▶ [DESCRIPTION OF THE TASK] Reproduce, exactly and in full, only the lines below from the one containing "Android, after a" through the one containing "- I hated the".

((

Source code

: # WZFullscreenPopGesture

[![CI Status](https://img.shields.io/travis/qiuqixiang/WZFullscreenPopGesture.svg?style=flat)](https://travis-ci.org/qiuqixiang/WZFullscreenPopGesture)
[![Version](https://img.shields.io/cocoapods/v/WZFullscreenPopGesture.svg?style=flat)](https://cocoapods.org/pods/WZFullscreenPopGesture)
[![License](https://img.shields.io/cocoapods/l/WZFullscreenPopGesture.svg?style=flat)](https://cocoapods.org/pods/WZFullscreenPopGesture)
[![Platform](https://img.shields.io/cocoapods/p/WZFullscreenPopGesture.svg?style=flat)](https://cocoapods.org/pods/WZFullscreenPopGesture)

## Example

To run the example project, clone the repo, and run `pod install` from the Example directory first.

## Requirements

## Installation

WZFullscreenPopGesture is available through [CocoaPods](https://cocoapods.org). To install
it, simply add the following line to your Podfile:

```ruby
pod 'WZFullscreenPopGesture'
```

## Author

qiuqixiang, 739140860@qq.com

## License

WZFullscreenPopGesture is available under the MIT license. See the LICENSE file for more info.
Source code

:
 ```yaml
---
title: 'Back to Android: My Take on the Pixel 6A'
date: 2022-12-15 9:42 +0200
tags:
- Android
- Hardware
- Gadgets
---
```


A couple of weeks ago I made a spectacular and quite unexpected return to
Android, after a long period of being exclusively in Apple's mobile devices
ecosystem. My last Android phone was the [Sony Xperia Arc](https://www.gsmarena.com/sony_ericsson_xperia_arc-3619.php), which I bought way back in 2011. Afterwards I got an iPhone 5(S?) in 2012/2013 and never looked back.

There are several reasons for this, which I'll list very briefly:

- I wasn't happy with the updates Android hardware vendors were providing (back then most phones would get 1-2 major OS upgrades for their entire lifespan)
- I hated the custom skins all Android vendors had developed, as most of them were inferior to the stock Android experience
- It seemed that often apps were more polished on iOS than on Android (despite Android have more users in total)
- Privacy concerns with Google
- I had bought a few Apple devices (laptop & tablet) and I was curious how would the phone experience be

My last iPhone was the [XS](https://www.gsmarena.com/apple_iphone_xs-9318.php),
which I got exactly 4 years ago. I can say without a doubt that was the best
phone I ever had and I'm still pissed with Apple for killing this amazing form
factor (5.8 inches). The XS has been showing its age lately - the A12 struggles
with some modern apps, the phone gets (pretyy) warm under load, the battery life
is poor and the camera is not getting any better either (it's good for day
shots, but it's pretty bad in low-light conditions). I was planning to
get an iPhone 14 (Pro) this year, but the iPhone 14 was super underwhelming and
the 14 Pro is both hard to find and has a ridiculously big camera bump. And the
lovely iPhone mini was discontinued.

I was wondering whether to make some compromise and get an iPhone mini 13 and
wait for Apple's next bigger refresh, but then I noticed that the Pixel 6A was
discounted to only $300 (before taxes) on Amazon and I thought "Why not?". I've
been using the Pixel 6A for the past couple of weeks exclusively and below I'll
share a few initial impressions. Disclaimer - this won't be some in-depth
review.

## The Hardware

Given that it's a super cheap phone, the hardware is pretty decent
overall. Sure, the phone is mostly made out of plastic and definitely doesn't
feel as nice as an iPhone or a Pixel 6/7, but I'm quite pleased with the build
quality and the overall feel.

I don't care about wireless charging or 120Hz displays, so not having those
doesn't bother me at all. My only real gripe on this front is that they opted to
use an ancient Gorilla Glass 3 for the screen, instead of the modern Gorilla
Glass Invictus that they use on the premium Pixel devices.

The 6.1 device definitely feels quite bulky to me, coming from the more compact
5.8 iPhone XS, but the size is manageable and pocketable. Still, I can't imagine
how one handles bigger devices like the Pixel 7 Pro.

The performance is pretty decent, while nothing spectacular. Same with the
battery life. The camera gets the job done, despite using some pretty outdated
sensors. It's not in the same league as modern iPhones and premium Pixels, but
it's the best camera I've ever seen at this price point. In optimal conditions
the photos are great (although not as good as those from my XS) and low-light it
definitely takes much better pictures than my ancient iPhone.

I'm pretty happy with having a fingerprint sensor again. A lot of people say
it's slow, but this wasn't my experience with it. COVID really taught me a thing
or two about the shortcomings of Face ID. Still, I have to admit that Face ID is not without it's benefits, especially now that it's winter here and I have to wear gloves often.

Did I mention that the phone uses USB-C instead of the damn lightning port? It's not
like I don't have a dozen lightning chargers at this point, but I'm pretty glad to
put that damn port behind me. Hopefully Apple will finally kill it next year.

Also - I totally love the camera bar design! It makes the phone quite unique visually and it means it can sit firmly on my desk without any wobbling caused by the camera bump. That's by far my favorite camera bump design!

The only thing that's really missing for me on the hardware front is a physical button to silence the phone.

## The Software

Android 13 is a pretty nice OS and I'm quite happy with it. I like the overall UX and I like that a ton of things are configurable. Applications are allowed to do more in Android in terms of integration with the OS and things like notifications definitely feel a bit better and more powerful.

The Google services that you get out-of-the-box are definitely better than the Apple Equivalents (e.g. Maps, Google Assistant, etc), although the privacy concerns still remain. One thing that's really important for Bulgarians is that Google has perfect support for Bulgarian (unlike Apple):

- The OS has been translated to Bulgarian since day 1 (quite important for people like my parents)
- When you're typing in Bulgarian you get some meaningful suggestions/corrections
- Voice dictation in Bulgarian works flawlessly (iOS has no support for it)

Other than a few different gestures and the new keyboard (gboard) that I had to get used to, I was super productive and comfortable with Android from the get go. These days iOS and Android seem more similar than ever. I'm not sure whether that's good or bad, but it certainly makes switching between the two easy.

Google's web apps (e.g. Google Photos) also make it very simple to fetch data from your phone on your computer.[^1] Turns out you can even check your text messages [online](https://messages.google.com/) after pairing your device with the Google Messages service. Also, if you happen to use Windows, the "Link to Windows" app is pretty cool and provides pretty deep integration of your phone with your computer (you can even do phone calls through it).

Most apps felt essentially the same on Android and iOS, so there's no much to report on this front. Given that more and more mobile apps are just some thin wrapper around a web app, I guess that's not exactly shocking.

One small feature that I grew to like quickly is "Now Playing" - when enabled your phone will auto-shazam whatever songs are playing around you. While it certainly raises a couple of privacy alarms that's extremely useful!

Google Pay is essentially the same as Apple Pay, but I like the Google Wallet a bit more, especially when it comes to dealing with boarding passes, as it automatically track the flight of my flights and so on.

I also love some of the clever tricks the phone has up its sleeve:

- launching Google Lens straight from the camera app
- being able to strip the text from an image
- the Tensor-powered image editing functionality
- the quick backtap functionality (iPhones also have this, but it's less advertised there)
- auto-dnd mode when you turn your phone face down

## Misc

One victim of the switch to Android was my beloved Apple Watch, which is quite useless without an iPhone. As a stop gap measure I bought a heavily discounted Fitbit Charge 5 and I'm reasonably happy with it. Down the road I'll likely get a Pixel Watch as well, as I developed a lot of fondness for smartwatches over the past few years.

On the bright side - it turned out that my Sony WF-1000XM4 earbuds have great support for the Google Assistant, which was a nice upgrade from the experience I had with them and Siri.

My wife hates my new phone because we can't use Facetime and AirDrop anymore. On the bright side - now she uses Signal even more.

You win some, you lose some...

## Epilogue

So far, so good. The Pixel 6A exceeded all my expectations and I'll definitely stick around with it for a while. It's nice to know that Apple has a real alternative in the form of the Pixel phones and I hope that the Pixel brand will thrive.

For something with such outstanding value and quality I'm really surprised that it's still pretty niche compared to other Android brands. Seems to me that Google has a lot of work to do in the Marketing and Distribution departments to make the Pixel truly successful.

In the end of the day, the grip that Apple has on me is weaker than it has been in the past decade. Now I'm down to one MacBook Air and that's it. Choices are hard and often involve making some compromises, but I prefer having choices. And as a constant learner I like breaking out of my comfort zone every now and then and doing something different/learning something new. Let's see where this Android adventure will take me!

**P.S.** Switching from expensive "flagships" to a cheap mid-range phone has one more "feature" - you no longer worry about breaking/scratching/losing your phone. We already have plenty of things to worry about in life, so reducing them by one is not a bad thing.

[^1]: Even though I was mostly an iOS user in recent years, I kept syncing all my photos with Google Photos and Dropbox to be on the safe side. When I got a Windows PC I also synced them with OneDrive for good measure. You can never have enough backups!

))

▶ [RESPONSE AREA]
Android, after a long period of being exclusively in Apple's mobile devices
ecosystem. My last Android phone was the [Sony Xperia Arc](https://www.gsmarena.com/sony_ericsson_xperia_arc-3619.php), which I bought way back in 2011. Afterwards I got an iPhone 5(S?) in 2012/2013 and never looked back.

There are several reasons for this, which I'll list very briefly:

- I wasn't happy with the updates Android hardware vendors were providing (back then most phones would get 1-2 major OS upgrades for their entire lifespan)
- I hated the custom skins all Android vendors had developed, as most of them were inferior to the stock Android experience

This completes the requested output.